======== Source material

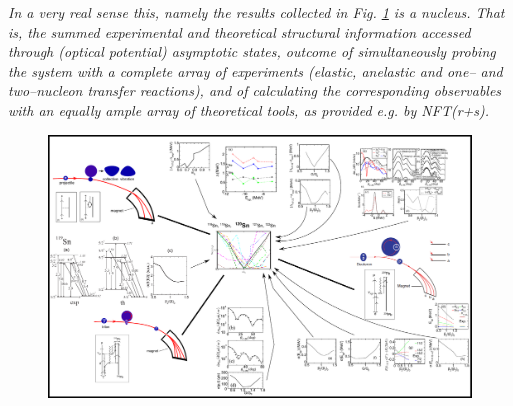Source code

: \textit{
In a very real sense this, namely the results collected in Fig. \ref{fig1.4.1} is a nucleus. That is, the summed experimental and theoretical structural information accessed through (optical potential) asymptotic states, outcome of simultaneously  probing the system with a complete array of experiments (elastic, anelastic and one-- and two--nucleon transfer reactions), and of calculating the corresponding observables with an equally ample array of theoretical tools, as provided e.g. by NFT(r+s).}
          \begin{figure}
          \centerline {
          \includegraphics*[width=24cm, angle=90]{introduccion/figs/fig1_4_1}}
          \caption{}
          \label{fig1.4.1}
          \end{figure}

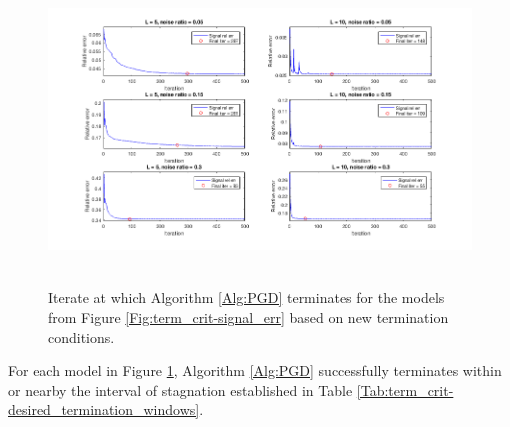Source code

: \begin{figure}[H]
\centering
\hbox{\hspace{-1.9cm} \includegraphics[scale=0.6]{term_crit-model_term_for_tols} }\vspace{-0.4cm}
	\caption{Iterate at which Algorithm \ref{Alg:PGD} terminates for the models from Figure \ref{Fig:term_crit-signal_err} based on new termination conditions.}
\label{Fig:term_crit-model_term_for_tols}
\end{figure}

For each model in Figure \ref{Fig:term_crit-model_term_for_tols}, Algorithm \ref{Alg:PGD} successfully terminates within or nearby the interval of stagnation established in Table \ref{Tab:term_crit-desired_termination_windows}.




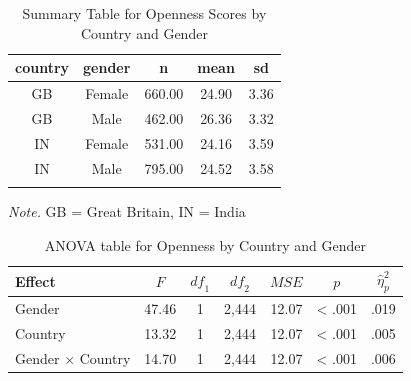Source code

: \documentclass[
  english,
  man, fleqn, noextraspace]{apa6}
\begin{document}
\begin{table}[tbp]

\begin{center}
\begin{threeparttable}

\caption{\label{tab:anovaDescriptives}Summary Table for Openness Scores by Country and Gender}

\begin{tabular}{ccccc}
\toprule
country & \multicolumn{1}{c}{gender} & \multicolumn{1}{c}{n} & \multicolumn{1}{c}{mean} & \multicolumn{1}{c}{sd}\\
\midrule
GB & Female & 660.00 & 24.90 & 3.36\\
GB & Male & 462.00 & 26.36 & 3.32\\
IN & Female & 531.00 & 24.16 & 3.59\\
IN & Male & 795.00 & 24.52 & 3.58\\
\bottomrule
\addlinespace
\end{tabular}

\begin{tablenotes}[para]
\normalsize{\textit{Note.} GB = Great Britain, IN = India}
\end{tablenotes}

\end{threeparttable}
\end{center}

\end{table}

\begin{table}[tbp]

\begin{center}
\begin{threeparttable}

\caption{\label{tab:anovaResults}ANOVA table for Openness by Country and Gender}

\begin{tabular}{lrcrrrl}
\toprule
Effect & \multicolumn{1}{c}{$F$} & \multicolumn{1}{c}{$\mathit{df}_1$} & \multicolumn{1}{c}{$\mathit{df}_2$} & \multicolumn{1}{c}{$\mathit{MSE}$} & \multicolumn{1}{c}{$p$} & \multicolumn{1}{c}{$\hat{\eta}^2_p$}\\
\midrule
Gender & 47.46 & 1 & 2,444 & 12.07 & < .001 & .019\\
Country & 13.32 & 1 & 2,444 & 12.07 & < .001 & .005\\
Gender $\times$ Country & 14.70 & 1 & 2,444 & 12.07 & < .001 & .006\\
\bottomrule
\end{tabular}

\end{threeparttable}
\end{center}

\end{table}
\end{document}
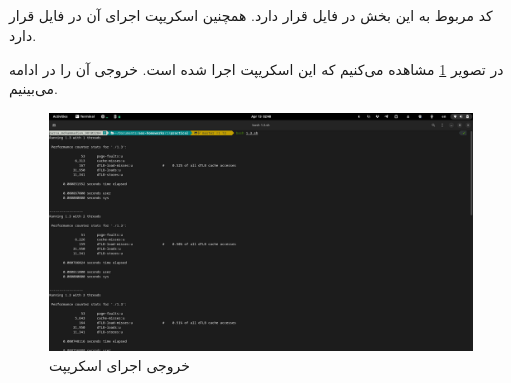 \documentclass{article}
\begin{document}
\subsubsection{}
\subsubsection{}
\subsection{}
\subsubsection{}
کد مربوط به این بخش در فایل 
قرار دارد. همچنین اسکریپت اجرای آن در فایل 
قرار دارد.

در تصویر 
\ref{fig:1.3}
مشاهده می‌کنیم که این اسکریپت اجرا شده است. 
خروجی آن را در ادامه می‌بینیم. 

\begin{figure}[H]
\centering
\includegraphics[width=\textwidth]{1.3.png}
\caption{خروجی اجرای اسکریپت}
\label{fig:1.3}
\end{figure}
\end{document}
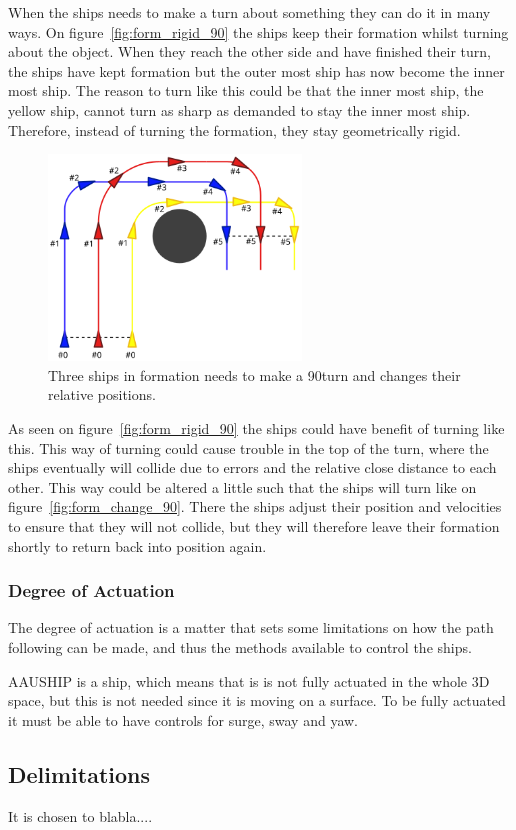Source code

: When the ships needs to make a turn about something they can do it in many ways. On figure~\vref{fig:form_rigid_90} the ships keep their formation whilst turning about the object. When they reach the other side and have finished their turn, the ships have kept formation but the outer most ship has now become the inner most ship. The reason to turn like this could be that the inner most ship, the yellow ship, cannot turn as sharp as demanded to stay the inner most ship. Therefore, instead of turning the formation, they stay geometrically rigid.

\begin{figure}[htbp]
	\centering
	\includegraphics[width=0.6\textwidth]{fig/form_change_90}
	\caption{Three ships in formation needs to make a 90\textdegree turn and changes their relative positions.}
	\label{fig:form_change_90}
\end{figure}

As seen on figure~\vref{fig:form_rigid_90} the ships could have benefit of turning like this. This way of turning could cause trouble in the top of the turn, where the ships eventually will collide due to errors and the relative close distance to each other. This way could be altered a little such that the ships will turn like on figure~\vref{fig:form_change_90}. There the ships adjust their position and velocities to ensure that they will not collide, but they will therefore leave their formation shortly to return back into position again.

\subsubsection{Degree of Actuation}
The degree of actuation is a matter that sets some limitations on how
the path following can be made, and thus the methods available to
control the ships.

AAUSHIP is a ship, which means that is is not fully actuated in the
whole 3D space, but this is not needed since it is moving on a
surface. To be fully actuated it must be able to have controls for
surge, sway and yaw.


\subsection{Delimitations}
It is chosen to blabla....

================

Prompt:
Only the pictures are to be excluded; all other parts of the records above are to be given exactly.

Answer to the problem:
Source code

: \textit{
In a very real sense this, namely the results collected in Fig. \ref{fig1.4.1} is a nucleus. That is, the summed experimental and theoretical structural information accessed through (optical potential) asymptotic states, outcome of simultaneously  probing the system with a complete array of experiments (elastic, anelastic and one-- and two--nucleon transfer reactions), and of calculating the corresponding observables with an equally ample array of theoretical tools, as provided e.g. by NFT(r+s).}
          \begin{figure}
          \centerline {
          \includegraphics*[width=24cm, angle=90]{introduccion/figs/fig1_4_1}}
          \caption{}
          \label{fig1.4.1}
          \end{figure}

Source code

: \begin{figure}[H]
\centering
\hbox{\hspace{-1.9cm} \includegraphics[scale=0.6]{term_crit-model_term_for_tols} }\vspace{-0.4cm}
	\caption{Iterate at which Algorithm \ref{Alg:PGD} terminates for the models from Figure \ref{Fig:term_crit-signal_err} based on new termination conditions.}
\label{Fig:term_crit-model_term_for_tols}
\end{figure}

For each model in Figure \ref{Fig:term_crit-model_term_for_tols}, Algorithm \ref{Alg:PGD} successfully terminates within or nearby the interval of stagnation established in Table \ref{Tab:term_crit-desired_termination_windows}.




Source code

: \documentclass[
  english,
  man, fleqn, noextraspace]{apa6}
\begin{document}
\begin{table}[tbp]

\begin{center}
\begin{threeparttable}

\caption{\label{tab:anovaDescriptives}Summary Table for Openness Scores by Country and Gender}

\begin{tabular}{ccccc}
\toprule
country & \multicolumn{1}{c}{gender} & \multicolumn{1}{c}{n} & \multicolumn{1}{c}{mean} & \multicolumn{1}{c}{sd}\\
\midrule
GB & Female & 660.00 & 24.90 & 3.36\\
GB & Male & 462.00 & 26.36 & 3.32\\
IN & Female & 531.00 & 24.16 & 3.59\\
IN & Male & 795.00 & 24.52 & 3.58\\
\bottomrule
\addlinespace
\end{tabular}

\begin{tablenotes}[para]
\normalsize{\textit{Note.} GB = Great Britain, IN = India}
\end{tablenotes}

\end{threeparttable}
\end{center}

\end{table}

\begin{table}[tbp]

\begin{center}
\begin{threeparttable}

\caption{\label{tab:anovaResults}ANOVA table for Openness by Country and Gender}

\begin{tabular}{lrcrrrl}
\toprule
Effect & \multicolumn{1}{c}{$F$} & \multicolumn{1}{c}{$\mathit{df}_1$} & \multicolumn{1}{c}{$\mathit{df}_2$} & \multicolumn{1}{c}{$\mathit{MSE}$} & \multicolumn{1}{c}{$p$} & \multicolumn{1}{c}{$\hat{\eta}^2_p$}\\
\midrule
Gender & 47.46 & 1 & 2,444 & 12.07 & < .001 & .019\\
Country & 13.32 & 1 & 2,444 & 12.07 & < .001 & .005\\
Gender $\times$ Country & 14.70 & 1 & 2,444 & 12.07 & < .001 & .006\\
\bottomrule
\end{tabular}

\end{threeparttable}
\end{center}

\end{table}
\end{document}
 \documentclass{article}
\begin{document}
\subsubsection{}
\subsubsection{}
\subsection{}
\subsubsection{}
کد مربوط به این بخش در فایل 
قرار دارد. همچنین اسکریپت اجرای آن در فایل 
قرار دارد.

در تصویر 
\ref{fig:1.3}
مشاهده می‌کنیم که این اسکریپت اجرا شده است. 
خروجی آن را در ادامه می‌بینیم. 

\begin{figure}[H]
\centering
\includegraphics[width=\textwidth]{1.3.png}
\caption{خروجی اجرای اسکریپت}
\label{fig:1.3}
\end{figure}
\end{document}
Source code

: When the ships needs to make a turn about something they can do it in many ways. On figure~\vref{fig:form_rigid_90} the ships keep their formation whilst turning about the object. When they reach the other side and have finished their turn, the ships have kept formation but the outer most ship has now become the inner most ship. The reason to turn like this could be that the inner most ship, the yellow ship, cannot turn as sharp as demanded to stay the inner most ship. Therefore, instead of turning the formation, they stay geometrically rigid.

\begin{figure}[htbp]
	\centering
	\includegraphics[width=0.6\textwidth]{fig/form_change_90}
	\caption{Three ships in formation needs to make a 90\textdegree turn and changes their relative positions.}
	\label{fig:form_change_90}
\end{figure}

As seen on figure~\vref{fig:form_rigid_90} the ships could have benefit of turning like this. This way of turning could cause trouble in the top of the turn, where the ships eventually will collide due to errors and the relative close distance to each other. This way could be altered a little such that the ships will turn like on figure~\vref{fig:form_change_90}. There the ships adjust their position and velocities to ensure that they will not collide, but they will therefore leave their formation shortly to return back into position again.

\subsubsection{Degree of Actuation}
The degree of actuation is a matter that sets some limitations on how
the path following can be made, and thus the methods available to
control the ships.

AAUSHIP is a ship, which means that is is not fully actuated in the
whole 3D space, but this is not needed since it is moving on a
surface. To be fully actuated it must be able to have controls for
surge, sway and yaw.


\subsection{Delimitations}
It is chosen to blabla....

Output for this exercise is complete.